SOURCE MATERIAL:
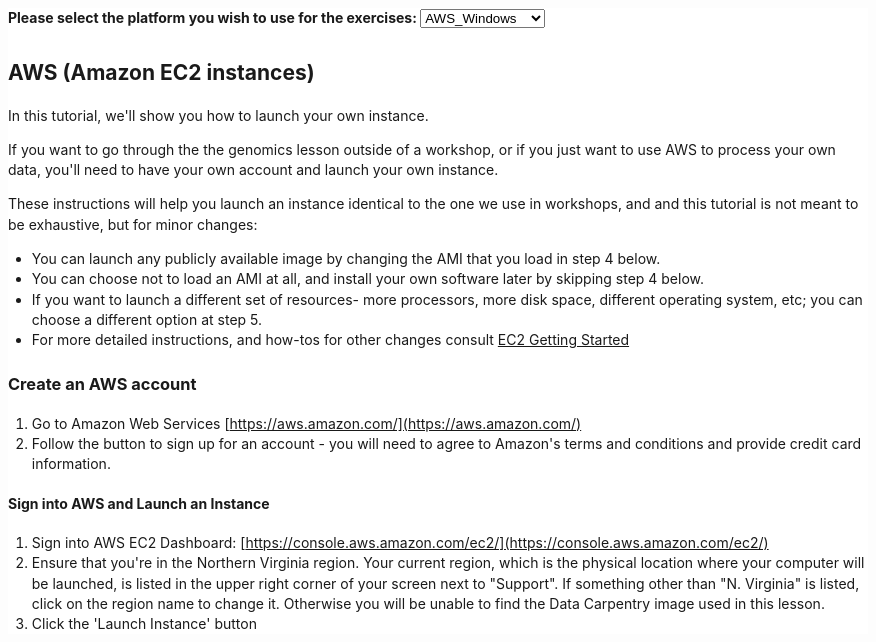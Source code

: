 **Please select the platform you wish to use for the exercises: <select id="id_platform" name="platformlist" onchange="change_content_by_platform('id_platform');return false;"><option value="aws_unix" id="id_aws_unix" selected> AWS_UNIX </option><option value="aws_win" id="id_aws_win" selected> AWS_Windows </option><option value="cyverse" id="id_cyverse"> CyVerse </option><option value="hpc" id="id_hpc"> HPC/HTC cluster </option></select>**




## AWS (Amazon EC2 instances)

In this tutorial, we'll show you how to launch your own instance.

If you want to go through the the genomics lesson outside of a workshop, or if you just want to use
AWS to process your own data, you'll need to have your own account and launch your own instance.

These instructions will help you launch an instance identical to the one we use in workshops, and
and this tutorial is not meant to be exhaustive, but for minor changes:

 - You can launch any publicly available image by changing the AMI that you load in step 4 below.
 - You can choose not to load an AMI at all, and install your own software later by skipping step 4 below.
 - If you want to launch a different set of resources- more processors, more disk space, different operating system, etc;
 you can choose a different option at step 5.
 - For more detailed instructions, and how-tos for other changes consult [EC2 Getting Started](https://docs.aws.amazon.com/AWSEC2/latest/UserGuide/EC2_GetStarted.html)

### Create an AWS account

1. Go to Amazon Web Services [https://aws.amazon.com/](https://aws.amazon.com/)
2. Follow the button to sign up for an account - you will need to agree to Amazon's terms and conditions and provide credit card information.


#### Sign into AWS and Launch an Instance
1. Sign into AWS EC2 Dashboard: [https://console.aws.amazon.com/ec2/](https://console.aws.amazon.com/ec2/)
2. Ensure that you're in the Northern Virginia region.  Your current region, which is the physical location where your computer will be launched, is listed in the upper right corner of your screen next to "Support".  If something other than "N. Virginia" is listed, click on the region name to change it. Otherwise you will be unable to find the Data Carpentry image used in this lesson.
3. Click the 'Launch Instance' button
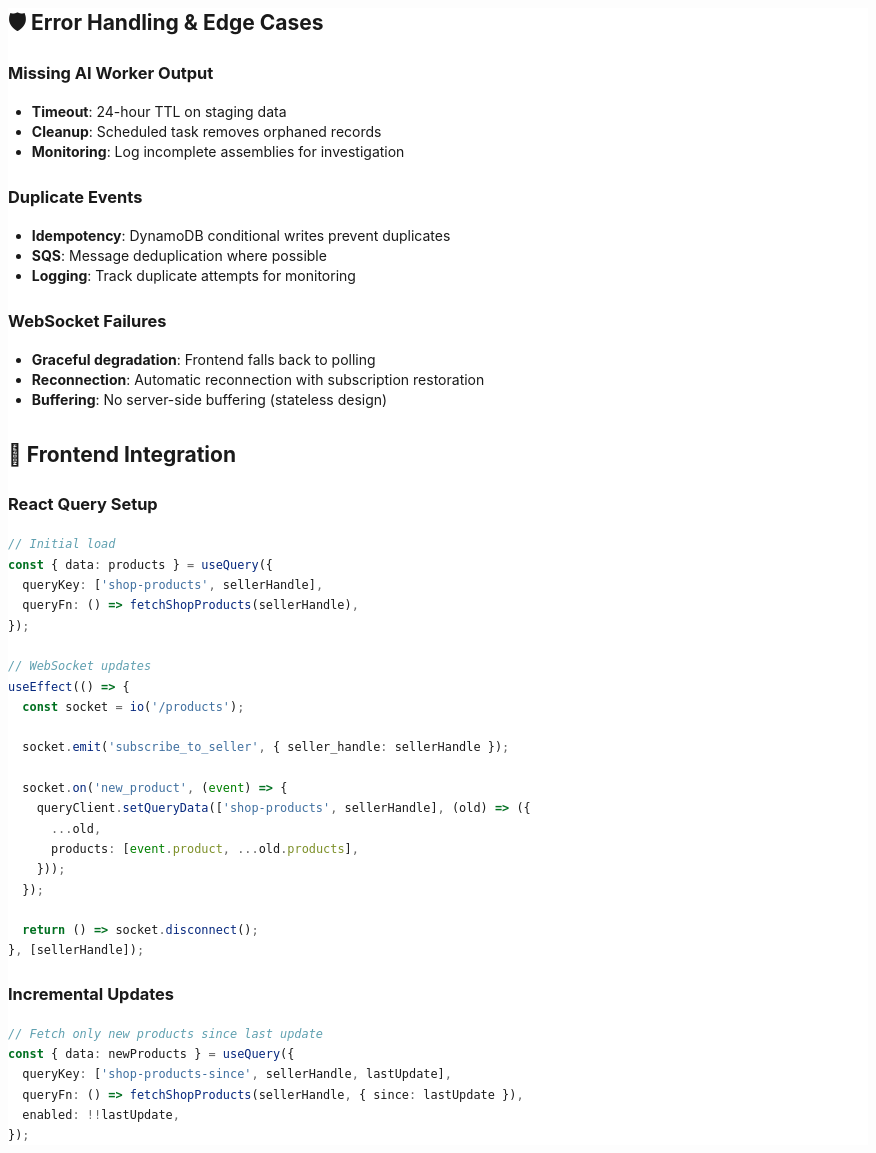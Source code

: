 ## 🛡️ Error Handling & Edge Cases

### Missing AI Worker Output
- **Timeout**: 24-hour TTL on staging data
- **Cleanup**: Scheduled task removes orphaned records
- **Monitoring**: Log incomplete assemblies for investigation

### Duplicate Events
- **Idempotency**: DynamoDB conditional writes prevent duplicates
- **SQS**: Message deduplication where possible
- **Logging**: Track duplicate attempts for monitoring

### WebSocket Failures
- **Graceful degradation**: Frontend falls back to polling
- **Reconnection**: Automatic reconnection with subscription restoration
- **Buffering**: No server-side buffering (stateless design)

## 🚀 Frontend Integration

### React Query Setup
```typescript
// Initial load
const { data: products } = useQuery({
  queryKey: ['shop-products', sellerHandle],
  queryFn: () => fetchShopProducts(sellerHandle),
});

// WebSocket updates
useEffect(() => {
  const socket = io('/products');
  
  socket.emit('subscribe_to_seller', { seller_handle: sellerHandle });
  
  socket.on('new_product', (event) => {
    queryClient.setQueryData(['shop-products', sellerHandle], (old) => ({
      ...old,
      products: [event.product, ...old.products],
    }));
  });
  
  return () => socket.disconnect();
}, [sellerHandle]);
```

### Incremental Updates
```typescript
// Fetch only new products since last update
const { data: newProducts } = useQuery({
  queryKey: ['shop-products-since', sellerHandle, lastUpdate],
  queryFn: () => fetchShopProducts(sellerHandle, { since: lastUpdate }),
  enabled: !!lastUpdate,
});
```
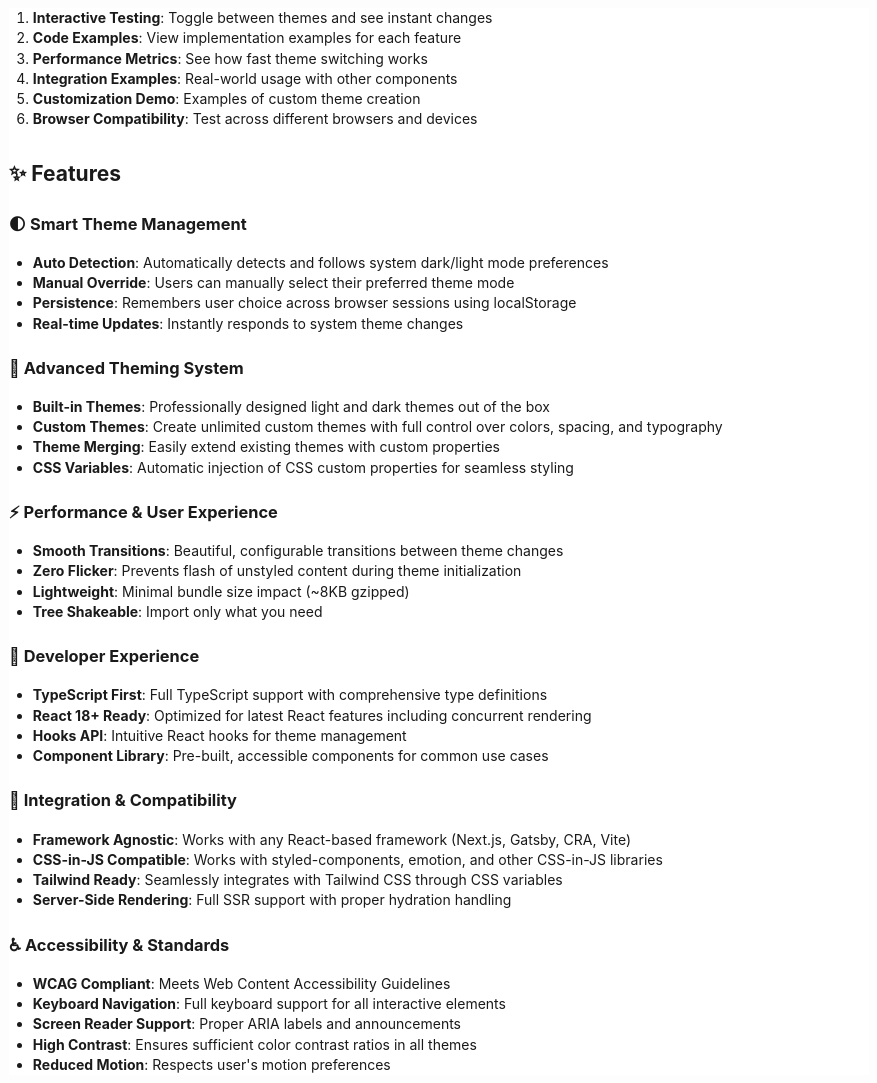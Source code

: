 1. **Interactive Testing**: Toggle between themes and see instant changes
2. **Code Examples**: View implementation examples for each feature
3. **Performance Metrics**: See how fast theme switching works
4. **Integration Examples**: Real-world usage with other components
5. **Customization Demo**: Examples of custom theme creation
6. **Browser Compatibility**: Test across different browsers and devices

## ✨ Features

### 🌓 **Smart Theme Management**

- **Auto Detection**: Automatically detects and follows system dark/light mode preferences
- **Manual Override**: Users can manually select their preferred theme mode
- **Persistence**: Remembers user choice across browser sessions using localStorage
- **Real-time Updates**: Instantly responds to system theme changes

### 🎨 **Advanced Theming System**

- **Built-in Themes**: Professionally designed light and dark themes out of the box
- **Custom Themes**: Create unlimited custom themes with full control over colors, spacing, and typography
- **Theme Merging**: Easily extend existing themes with custom properties
- **CSS Variables**: Automatic injection of CSS custom properties for seamless styling

### ⚡ **Performance & User Experience**

- **Smooth Transitions**: Beautiful, configurable transitions between theme changes
- **Zero Flicker**: Prevents flash of unstyled content during theme initialization
- **Lightweight**: Minimal bundle size impact (~8KB gzipped)
- **Tree Shakeable**: Import only what you need

### 🔧 **Developer Experience**

- **TypeScript First**: Full TypeScript support with comprehensive type definitions
- **React 18+ Ready**: Optimized for latest React features including concurrent rendering
- **Hooks API**: Intuitive React hooks for theme management
- **Component Library**: Pre-built, accessible components for common use cases

### 🎯 **Integration & Compatibility**

- **Framework Agnostic**: Works with any React-based framework (Next.js, Gatsby, CRA, Vite)
- **CSS-in-JS Compatible**: Works with styled-components, emotion, and other CSS-in-JS libraries
- **Tailwind Ready**: Seamlessly integrates with Tailwind CSS through CSS variables
- **Server-Side Rendering**: Full SSR support with proper hydration handling

### ♿ **Accessibility & Standards**

- **WCAG Compliant**: Meets Web Content Accessibility Guidelines
- **Keyboard Navigation**: Full keyboard support for all interactive elements
- **Screen Reader Support**: Proper ARIA labels and announcements
- **High Contrast**: Ensures sufficient color contrast ratios in all themes
- **Reduced Motion**: Respects user's motion preferences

THE PROBLEM: Find the lines in the entries above where "Create" occurs, and copy each of them.

THE COMPLETED TASK:
### Create an AWS account
- **Custom Themes**: Create unlimited custom themes with full control over colors, spacing, and typography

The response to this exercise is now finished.